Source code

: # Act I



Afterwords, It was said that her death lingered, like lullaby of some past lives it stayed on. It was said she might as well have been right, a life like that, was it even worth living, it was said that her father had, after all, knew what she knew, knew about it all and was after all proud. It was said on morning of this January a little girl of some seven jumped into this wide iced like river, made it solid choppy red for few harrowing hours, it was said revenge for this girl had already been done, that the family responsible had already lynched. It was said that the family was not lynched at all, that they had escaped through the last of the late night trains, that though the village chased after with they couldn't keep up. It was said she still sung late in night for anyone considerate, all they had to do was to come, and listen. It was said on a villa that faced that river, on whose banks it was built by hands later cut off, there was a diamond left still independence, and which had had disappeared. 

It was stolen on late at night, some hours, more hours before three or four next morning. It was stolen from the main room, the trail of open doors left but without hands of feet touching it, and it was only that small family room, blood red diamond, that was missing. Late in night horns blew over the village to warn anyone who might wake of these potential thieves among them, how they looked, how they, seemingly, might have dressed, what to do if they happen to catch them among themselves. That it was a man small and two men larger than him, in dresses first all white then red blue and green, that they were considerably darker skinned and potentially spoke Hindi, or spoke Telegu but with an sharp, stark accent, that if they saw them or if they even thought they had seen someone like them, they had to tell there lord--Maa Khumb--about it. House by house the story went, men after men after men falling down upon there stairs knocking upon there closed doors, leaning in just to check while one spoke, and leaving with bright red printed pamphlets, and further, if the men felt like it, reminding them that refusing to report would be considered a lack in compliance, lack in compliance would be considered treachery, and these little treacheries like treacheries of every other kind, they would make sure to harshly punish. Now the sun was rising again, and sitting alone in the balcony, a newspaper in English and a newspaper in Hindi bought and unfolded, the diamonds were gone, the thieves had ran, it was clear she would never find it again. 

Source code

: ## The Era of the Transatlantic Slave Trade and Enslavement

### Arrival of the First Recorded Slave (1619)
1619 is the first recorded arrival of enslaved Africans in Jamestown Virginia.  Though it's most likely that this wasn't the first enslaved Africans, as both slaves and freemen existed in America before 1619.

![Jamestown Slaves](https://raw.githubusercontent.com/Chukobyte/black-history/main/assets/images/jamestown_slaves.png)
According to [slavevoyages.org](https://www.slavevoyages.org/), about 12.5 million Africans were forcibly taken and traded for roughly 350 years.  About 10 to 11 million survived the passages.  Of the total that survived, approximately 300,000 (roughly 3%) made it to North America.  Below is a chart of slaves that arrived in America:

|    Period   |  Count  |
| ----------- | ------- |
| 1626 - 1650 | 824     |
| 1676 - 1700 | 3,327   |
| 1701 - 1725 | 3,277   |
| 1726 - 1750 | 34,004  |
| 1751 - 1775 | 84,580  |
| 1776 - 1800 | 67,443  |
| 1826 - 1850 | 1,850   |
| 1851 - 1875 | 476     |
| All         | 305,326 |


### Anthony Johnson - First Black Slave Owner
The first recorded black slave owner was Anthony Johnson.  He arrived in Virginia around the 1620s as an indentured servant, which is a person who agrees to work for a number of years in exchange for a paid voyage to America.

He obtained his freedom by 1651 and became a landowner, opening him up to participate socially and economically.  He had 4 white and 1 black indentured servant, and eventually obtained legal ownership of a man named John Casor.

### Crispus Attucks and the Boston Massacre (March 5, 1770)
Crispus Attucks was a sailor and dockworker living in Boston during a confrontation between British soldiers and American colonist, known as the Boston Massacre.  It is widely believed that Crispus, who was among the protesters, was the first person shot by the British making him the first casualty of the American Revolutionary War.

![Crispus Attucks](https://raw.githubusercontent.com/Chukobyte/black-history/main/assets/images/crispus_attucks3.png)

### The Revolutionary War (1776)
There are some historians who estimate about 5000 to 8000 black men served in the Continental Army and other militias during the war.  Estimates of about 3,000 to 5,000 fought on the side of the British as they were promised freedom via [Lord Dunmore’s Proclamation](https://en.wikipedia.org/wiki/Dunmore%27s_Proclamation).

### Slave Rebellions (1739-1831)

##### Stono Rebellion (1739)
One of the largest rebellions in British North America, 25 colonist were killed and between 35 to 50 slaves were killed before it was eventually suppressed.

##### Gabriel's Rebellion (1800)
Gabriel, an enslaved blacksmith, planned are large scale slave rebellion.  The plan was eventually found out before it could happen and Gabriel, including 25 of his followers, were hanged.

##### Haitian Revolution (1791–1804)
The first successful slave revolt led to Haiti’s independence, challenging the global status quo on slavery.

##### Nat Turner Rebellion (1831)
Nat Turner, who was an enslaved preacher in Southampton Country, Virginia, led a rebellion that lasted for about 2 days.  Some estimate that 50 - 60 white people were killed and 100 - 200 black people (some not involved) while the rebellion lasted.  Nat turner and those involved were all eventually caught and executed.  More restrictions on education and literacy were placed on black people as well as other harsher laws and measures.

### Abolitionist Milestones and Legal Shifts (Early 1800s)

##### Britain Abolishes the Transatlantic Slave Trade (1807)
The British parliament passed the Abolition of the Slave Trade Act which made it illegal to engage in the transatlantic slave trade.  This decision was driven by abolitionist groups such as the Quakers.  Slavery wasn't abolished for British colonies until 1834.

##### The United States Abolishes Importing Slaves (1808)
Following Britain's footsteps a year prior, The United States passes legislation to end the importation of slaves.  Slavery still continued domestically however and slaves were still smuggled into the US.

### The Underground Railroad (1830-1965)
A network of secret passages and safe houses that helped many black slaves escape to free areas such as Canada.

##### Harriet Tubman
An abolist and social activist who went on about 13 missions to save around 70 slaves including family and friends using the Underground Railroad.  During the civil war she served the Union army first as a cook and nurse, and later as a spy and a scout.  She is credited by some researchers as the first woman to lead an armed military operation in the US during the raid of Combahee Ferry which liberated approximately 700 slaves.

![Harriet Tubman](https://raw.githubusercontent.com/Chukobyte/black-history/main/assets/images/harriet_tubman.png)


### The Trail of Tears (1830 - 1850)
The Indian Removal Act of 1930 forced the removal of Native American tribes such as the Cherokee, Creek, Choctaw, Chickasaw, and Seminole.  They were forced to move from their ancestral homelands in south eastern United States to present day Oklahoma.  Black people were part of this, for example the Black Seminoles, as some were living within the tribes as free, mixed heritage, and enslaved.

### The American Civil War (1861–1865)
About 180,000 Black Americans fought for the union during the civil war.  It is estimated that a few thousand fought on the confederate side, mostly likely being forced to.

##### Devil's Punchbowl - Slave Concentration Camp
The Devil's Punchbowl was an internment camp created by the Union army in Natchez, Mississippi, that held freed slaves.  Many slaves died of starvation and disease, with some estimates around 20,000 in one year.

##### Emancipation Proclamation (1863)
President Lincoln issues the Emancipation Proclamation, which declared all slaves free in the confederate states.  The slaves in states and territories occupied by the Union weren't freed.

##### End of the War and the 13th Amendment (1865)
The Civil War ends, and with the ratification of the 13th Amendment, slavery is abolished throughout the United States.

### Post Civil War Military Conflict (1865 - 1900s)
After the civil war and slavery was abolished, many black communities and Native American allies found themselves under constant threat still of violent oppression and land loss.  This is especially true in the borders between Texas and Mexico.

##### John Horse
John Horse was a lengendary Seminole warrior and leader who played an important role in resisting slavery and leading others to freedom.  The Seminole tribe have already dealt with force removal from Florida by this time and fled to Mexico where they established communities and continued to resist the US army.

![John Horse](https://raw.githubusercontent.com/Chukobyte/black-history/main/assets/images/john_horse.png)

▶ [DIRECTIONS] Each entry above must be retyped exactly.

▶ [ANSWER TO THIS PROBLEM]
Source code

: # Act I



Afterwords, It was said that her death lingered, like lullaby of some past lives it stayed on. It was said she might as well have been right, a life like that, was it even worth living, it was said that her father had, after all, knew what she knew, knew about it all and was after all proud. It was said on morning of this January a little girl of some seven jumped into this wide iced like river, made it solid choppy red for few harrowing hours, it was said revenge for this girl had already been done, that the family responsible had already lynched. It was said that the family was not lynched at all, that they had escaped through the last of the late night trains, that though the village chased after with they couldn't keep up. It was said she still sung late in night for anyone considerate, all they had to do was to come, and listen. It was said on a villa that faced that river, on whose banks it was built by hands later cut off, there was a diamond left still independence, and which had had disappeared. 

It was stolen on late at night, some hours, more hours before three or four next morning. It was stolen from the main room, the trail of open doors left but without hands of feet touching it, and it was only that small family room, blood red diamond, that was missing. Late in night horns blew over the village to warn anyone who might wake of these potential thieves among them, how they looked, how they, seemingly, might have dressed, what to do if they happen to catch them among themselves. That it was a man small and two men larger than him, in dresses first all white then red blue and green, that they were considerably darker skinned and potentially spoke Hindi, or spoke Telegu but with an sharp, stark accent, that if they saw them or if they even thought they had seen someone like them, they had to tell there lord--Maa Khumb--about it. House by house the story went, men after men after men falling down upon there stairs knocking upon there closed doors, leaning in just to check while one spoke, and leaving with bright red printed pamphlets, and further, if the men felt like it, reminding them that refusing to report would be considered a lack in compliance, lack in compliance would be considered treachery, and these little treacheries like treacheries of every other kind, they would make sure to harshly punish. Now the sun was rising again, and sitting alone in the balcony, a newspaper in English and a newspaper in Hindi bought and unfolded, the diamonds were gone, the thieves had ran, it was clear she would never find it again. 

Source code

: ## The Era of the Transatlantic Slave Trade and Enslavement

### Arrival of the First Recorded Slave (1619)
1619 is the first recorded arrival of enslaved Africans in Jamestown Virginia.  Though it's most likely that this wasn't the first enslaved Africans, as both slaves and freemen existed in America before 1619.

![Jamestown Slaves](https://raw.githubusercontent.com/Chukobyte/black-history/main/assets/images/jamestown_slaves.png)
According to [slavevoyages.org](https://www.slavevoyages.org/), about 12.5 million Africans were forcibly taken and traded for roughly 350 years.  About 10 to 11 million survived the passages.  Of the total that survived, approximately 300,000 (roughly 3%) made it to North America.  Below is a chart of slaves that arrived in America:

|    Period   |  Count  |
| ----------- | ------- |
| 1626 - 1650 | 824     |
| 1676 - 1700 | 3,327   |
| 1701 - 1725 | 3,277   |
| 1726 - 1750 | 34,004  |
| 1751 - 1775 | 84,580  |
| 1776 - 1800 | 67,443  |
| 1826 - 1850 | 1,850   |
| 1851 - 1875 | 476     |
| All         | 305,326 |


### Anthony Johnson - First Black Slave Owner
The first recorded black slave owner was Anthony Johnson.  He arrived in Virginia around the 1620s as an indentured servant, which is a person who agrees to work for a number of years in exchange for a paid voyage to America.

He obtained his freedom by 1651 and became a landowner, opening him up to participate socially and economically.  He had 4 white and 1 black indentured servant, and eventually obtained legal ownership of a man named John Casor.

### Crispus Attucks and the Boston Massacre (March 5, 1770)
Crispus Attucks was a sailor and dockworker living in Boston during a confrontation between British soldiers and American colonist, known as the Boston Massacre.  It is widely believed that Crispus, who was among the protesters, was the first person shot by the British making him the first casualty of the American Revolutionary War.

![Crispus Attucks](https://raw.githubusercontent.com/Chukobyte/black-history/main/assets/images/crispus_attucks3.png)

### The Revolutionary War (1776)
There are some historians who estimate about 5000 to 8000 black men served in the Continental Army and other militias during the war.  Estimates of about 3,000 to 5,000 fought on the side of the British as they were promised freedom via [Lord Dunmore’s Proclamation](https://en.wikipedia.org/wiki/Dunmore%27s_Proclamation).

### Slave Rebellions (1739-1831)

##### Stono Rebellion (1739)
One of the largest rebellions in British North America, 25 colonist were killed and between 35 to 50 slaves were killed before it was eventually suppressed.

##### Gabriel's Rebellion (1800)
Gabriel, an enslaved blacksmith, planned are large scale slave rebellion.  The plan was eventually found out before it could happen and Gabriel, including 25 of his followers, were hanged.

##### Haitian Revolution (1791–1804)
The first successful slave revolt led to Haiti’s independence, challenging the global status quo on slavery.

##### Nat Turner Rebellion (1831)
Nat Turner, who was an enslaved preacher in Southampton Country, Virginia, led a rebellion that lasted for about 2 days.  Some estimate that 50 - 60 white people were killed and 100 - 200 black people (some not involved) while the rebellion lasted.  Nat turner and those involved were all eventually caught and executed.  More restrictions on education and literacy were placed on black people as well as other harsher laws and measures.

### Abolitionist Milestones and Legal Shifts (Early 1800s)

##### Britain Abolishes the Transatlantic Slave Trade (1807)
The British parliament passed the Abolition of the Slave Trade Act which made it illegal to engage in the transatlantic slave trade.  This decision was driven by abolitionist groups such as the Quakers.  Slavery wasn't abolished for British colonies until 1834.

##### The United States Abolishes Importing Slaves (1808)
Following Britain's footsteps a year prior, The United States passes legislation to end the importation of slaves.  Slavery still continued domestically however and slaves were still smuggled into the US.

### The Underground Railroad (1830-1965)
A network of secret passages and safe houses that helped many black slaves escape to free areas such as Canada.

##### Harriet Tubman
An abolist and social activist who went on about 13 missions to save around 70 slaves including family and friends using the Underground Railroad.  During the civil war she served the Union army first as a cook and nurse, and later as a spy and a scout.  She is credited by some researchers as the first woman to lead an armed military operation in the US during the raid of Combahee Ferry which liberated approximately 700 slaves.

![Harriet Tubman](https://raw.githubusercontent.com/Chukobyte/black-history/main/assets/images/harriet_tubman.png)


### The Trail of Tears (1830 - 1850)
The Indian Removal Act of 1930 forced the removal of Native American tribes such as the Cherokee, Creek, Choctaw, Chickasaw, and Seminole.  They were forced to move from their ancestral homelands in south eastern United States to present day Oklahoma.  Black people were part of this, for example the Black Seminoles, as some were living within the tribes as free, mixed heritage, and enslaved.

### The American Civil War (1861–1865)
About 180,000 Black Americans fought for the union during the civil war.  It is estimated that a few thousand fought on the confederate side, mostly likely being forced to.

##### Devil's Punchbowl - Slave Concentration Camp
The Devil's Punchbowl was an internment camp created by the Union army in Natchez, Mississippi, that held freed slaves.  Many slaves died of starvation and disease, with some estimates around 20,000 in one year.

##### Emancipation Proclamation (1863)
President Lincoln issues the Emancipation Proclamation, which declared all slaves free in the confederate states.  The slaves in states and territories occupied by the Union weren't freed.

##### End of the War and the 13th Amendment (1865)
The Civil War ends, and with the ratification of the 13th Amendment, slavery is abolished throughout the United States.

### Post Civil War Military Conflict (1865 - 1900s)
After the civil war and slavery was abolished, many black communities and Native American allies found themselves under constant threat still of violent oppression and land loss.  This is especially true in the borders between Texas and Mexico.

##### John Horse
John Horse was a lengendary Seminole warrior and leader who played an important role in resisting slavery and leading others to freedom.  The Seminole tribe have already dealt with force removal from Florida by this time and fled to Mexico where they established communities and continued to resist the US army.

![John Horse](https://raw.githubusercontent.com/Chukobyte/black-history/main/assets/images/john_horse.png)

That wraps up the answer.